┌─ Exercise materials

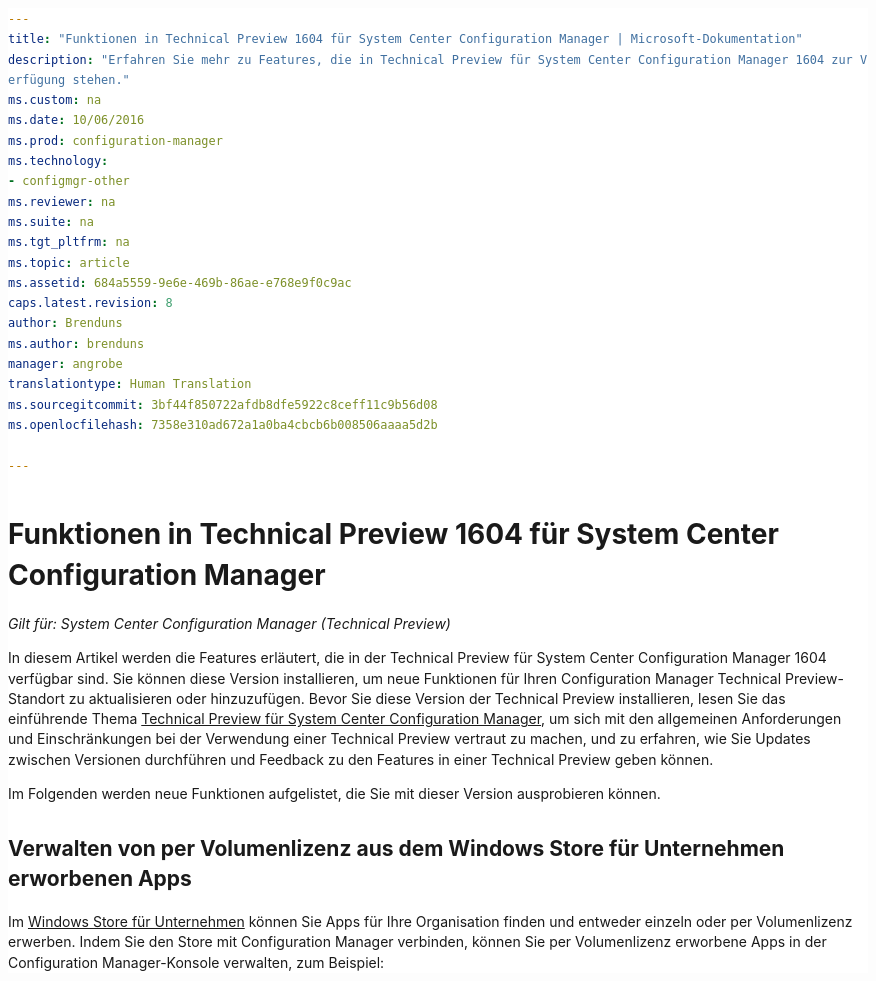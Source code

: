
 ```yaml
---
title: "Funktionen in Technical Preview 1604 für System Center Configuration Manager | Microsoft-Dokumentation"
description: "Erfahren Sie mehr zu Features, die in Technical Preview für System Center Configuration Manager 1604 zur Verfügung stehen."
ms.custom: na
ms.date: 10/06/2016
ms.prod: configuration-manager
ms.technology:
- configmgr-other
ms.reviewer: na
ms.suite: na
ms.tgt_pltfrm: na
ms.topic: article
ms.assetid: 684a5559-9e6e-469b-86ae-e768e9f0c9ac
caps.latest.revision: 8
author: Brenduns
ms.author: brenduns
manager: angrobe
translationtype: Human Translation
ms.sourcegitcommit: 3bf44f850722afdb8dfe5922c8ceff11c9b56d08
ms.openlocfilehash: 7358e310ad672a1a0ba4cbcb6b008506aaaa5d2b

---
```

# <a name="capabilities-in-technical-preview-1604-for-system-center-configuration-manager"></a>Funktionen in Technical Preview 1604 für System Center Configuration Manager

*Gilt für: System Center Configuration Manager (Technical Preview)*

In diesem Artikel werden die Features erläutert, die in der Technical Preview für System Center Configuration Manager 1604 verfügbar sind. Sie können diese Version installieren, um neue Funktionen für Ihren Configuration Manager Technical Preview-Standort zu aktualisieren oder hinzuzufügen.      Bevor Sie diese Version der Technical Preview installieren, lesen Sie das einführende Thema [Technical Preview für System Center Configuration Manager](../../core/get-started/technical-preview.md), um sich mit den allgemeinen Anforderungen und Einschränkungen bei der Verwendung einer Technical Preview vertraut zu machen, und zu erfahren, wie Sie Updates zwischen Versionen durchführen und Feedback zu den Features in einer Technical Preview geben können.  

 Im Folgenden werden neue Funktionen aufgelistet, die Sie mit dieser Version ausprobieren können.  

##  <a name="a-namebkmkwindowsvppa-manage-volume-purchased-apps-from-the-windows-store-for-business"></a><a name="BKMK_WindowsVPP"></a> Verwalten von per Volumenlizenz aus dem Windows Store für Unternehmen erworbenen Apps  
 Im [Windows Store für Unternehmen](https://www.microsoft.com/en-us/business-store) können Sie Apps für Ihre Organisation finden und entweder einzeln oder per Volumenlizenz erwerben. Indem Sie den Store mit Configuration Manager verbinden, können Sie per Volumenlizenz erworbene Apps in der Configuration Manager-Konsole verwalten, zum Beispiel:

└─

> [Brief]
Every line that contains the string "business" should be copied from the entries.

> [Output]
##  <a name="a-namebkmkwindowsvppa-manage-volume-purchased-apps-from-the-windows-store-for-business"></a><a name="BKMK_WindowsVPP"></a> Verwalten von per Volumenlizenz aus dem Windows Store für Unternehmen erworbenen Apps  
 Im [Windows Store für Unternehmen](https://www.microsoft.com/en-us/business-store) können Sie Apps für Ihre Organisation finden und entweder einzeln oder per Volumenlizenz erwerben. Indem Sie den Store mit Configuration Manager verbinden, können Sie per Volumenlizenz erworbene Apps in der Configuration Manager-Konsole verwalten, zum Beispiel:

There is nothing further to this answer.